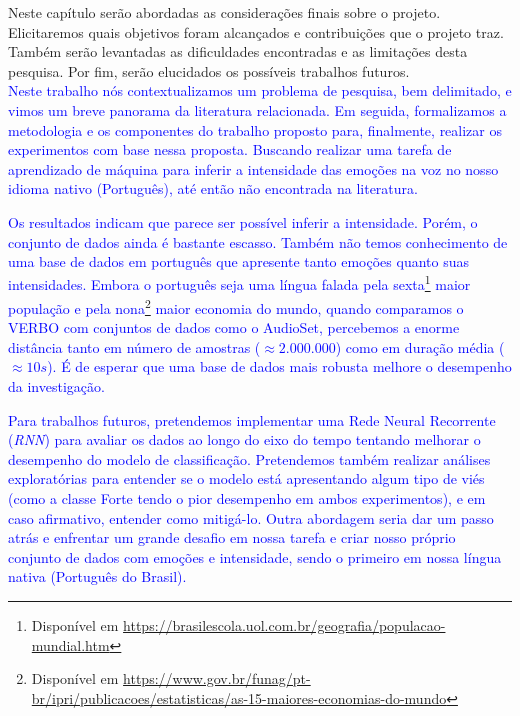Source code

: 
Neste capítulo serão abordadas as considerações finais sobre o projeto. Elicitaremos quais objetivos foram alcançados e contribuições que o projeto traz. Também serão levantadas as dificuldades encontradas e as limitações desta pesquisa. Por fim, serão elucidados os possíveis trabalhos futuros.\\

\textcolor{blue}{Neste trabalho nós contextualizamos um problema de pesquisa, bem delimitado, e vimos um breve panorama da literatura relacionada. Em seguida, formalizamos a metodologia e os componentes do trabalho proposto para, finalmente, realizar os experimentos com base nessa proposta. Buscando realizar uma tarefa de aprendizado de máquina para inferir a intensidade das emoções na voz no nosso idioma nativo (Português), até então não encontrada na literatura.}

\textcolor{blue}{Os resultados indicam que parece ser possível inferir a intensidade. Porém, o conjunto de dados ainda é bastante escasso. Também não temos conhecimento de uma base de dados em português que apresente tanto emoções quanto suas intensidades. Embora o português seja uma língua falada pela sexta\footnote{Disponível em \url{https://brasilescola.uol.com.br/geografia/populacao-mundial.htm}} maior população e pela nona\footnote{Disponível em \url {https://www.gov.br/funag/pt-br/ipri/publicacoes/estatisticas/as-15-maiores-economias-do-mundo}} maior economia do mundo, quando comparamos o VERBO com conjuntos de dados como o AudioSet, percebemos a enorme distância tanto em número de amostras ($\approx 2.000.000$) como em duração média ($\approx 10s$). É de esperar que uma base de dados mais robusta melhore o desempenho da investigação.}


\textcolor{blue}{Para trabalhos futuros, pretendemos implementar uma Rede Neural Recorrente (\textit{RNN}) para avaliar os dados ao longo do eixo do tempo tentando melhorar o desempenho do modelo de classificação. Pretendemos também realizar análises exploratórias para entender se o modelo está apresentando algum tipo de viés (como a classe Forte tendo o pior desempenho em ambos experimentos), e em caso afirmativo, entender como mitigá-lo. Outra abordagem seria dar um passo atrás e enfrentar um grande desafio em nossa tarefa e criar nosso próprio conjunto de dados com emoções e intensidade, sendo o primeiro em nossa língua nativa (Português do Brasil).}

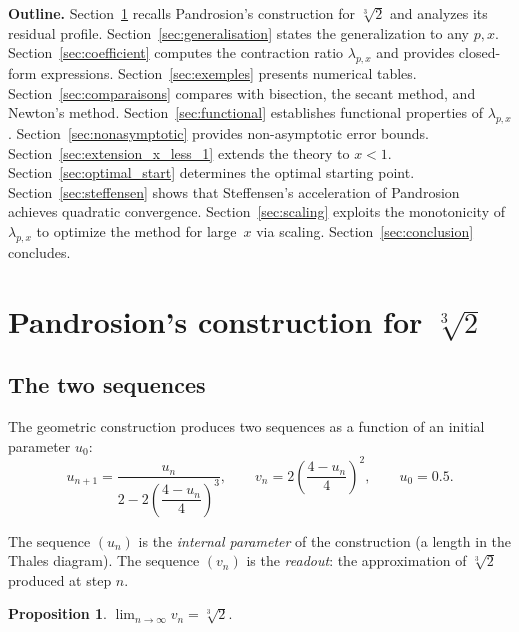 \documentclass[11pt,a4paper]{article}
\theoremstyle{definition}
\newtheorem{proposition}{Proposition}[section]
\newcommand{\cbrt}[1]{\sqrt[3]{#1}}
\begin{document}
\medskip

\textbf{Outline.} Section~\ref{sec:pandrosion3} recalls Pandrosion's construction for $\cbrt{2}$ and analyzes its residual profile. Section~\ref{sec:generalisation} states the generalization to any $p, x$. Section~\ref{sec:coefficient} computes the contraction ratio $\lambda_{p,x}$ and provides closed-form expressions. Section~\ref{sec:exemples} presents numerical tables. Section~\ref{sec:comparaisons} compares with bisection, the secant method, and Newton's method. Section~\ref{sec:functional} establishes functional properties of $\lambda_{p,x}$. Section~\ref{sec:nonasymptotic} provides non-asymptotic error bounds. Section~\ref{sec:extension_x_less_1} extends the theory to $x < 1$. Section~\ref{sec:optimal_start} determines the optimal starting point. Section~\ref{sec:steffensen} shows that Steffensen's acceleration of Pandrosion achieves quadratic convergence. Section~\ref{sec:scaling} exploits the monotonicity of $\lambda_{p,x}$ to optimize the method for large~$x$ via scaling. Section~\ref{sec:conclusion} concludes.

\section{Pandrosion's construction for \texorpdfstring{$\cbrt{2}$}{cbrt(2)}}
\label{sec:pandrosion3}

\subsection{The two sequences}

The geometric construction produces two sequences as a function of an initial parameter $u_0$:
\begin{equation}
  \label{eq:pandrosion_orig}
  u_{n+1} = \frac{u_n}{2 - 2\!\left(\dfrac{4 - u_n}{4}\right)^{\!3}},
  \qquad
  v_n = 2\!\left(\frac{4 - u_n}{4}\right)^{\!2},
  \qquad u_0 = 0.5.
\end{equation}

The sequence $(u_n)$ is the \emph{internal parameter} of the construction (a length in the Thales diagram). The sequence $(v_n)$ is the \emph{readout}: the approximation of $\cbrt{2}$ produced at step $n$.

\begin{proposition}
$\displaystyle\lim_{n\to\infty} v_n = \cbrt{2}$.
\end{proposition}
\end{document}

= = = =

◆ How to complete this task:
For the string "cbrt", show each line of the listing where it appears.

◆ Result of the task:
\newcommand{\cbrt}[1]{\sqrt[3]{#1}}
\textbf{Outline.} Section~\ref{sec:pandrosion3} recalls Pandrosion's construction for $\cbrt{2}$ and analyzes its residual profile. Section~\ref{sec:generalisation} states the generalization to any $p, x$. Section~\ref{sec:coefficient} computes the contraction ratio $\lambda_{p,x}$ and provides closed-form expressions. Section~\ref{sec:exemples} presents numerical tables. Section~\ref{sec:comparaisons} compares with bisection, the secant method, and Newton's method. Section~\ref{sec:functional} establishes functional properties of $\lambda_{p,x}$. Section~\ref{sec:nonasymptotic} provides non-asymptotic error bounds. Section~\ref{sec:extension_x_less_1} extends the theory to $x < 1$. Section~\ref{sec:optimal_start} determines the optimal starting point. Section~\ref{sec:steffensen} shows that Steffensen's acceleration of Pandrosion achieves quadratic convergence. Section~\ref{sec:scaling} exploits the monotonicity of $\lambda_{p,x}$ to optimize the method for large~$x$ via scaling. Section~\ref{sec:conclusion} concludes.
\section{Pandrosion's construction for \texorpdfstring{$\cbrt{2}$}{cbrt(2)}}
The sequence $(u_n)$ is the \emph{internal parameter} of the construction (a length in the Thales diagram). The sequence $(v_n)$ is the \emph{readout}: the approximation of $\cbrt{2}$ produced at step $n$.
$\displaystyle\lim_{n\to\infty} v_n = \cbrt{2}$.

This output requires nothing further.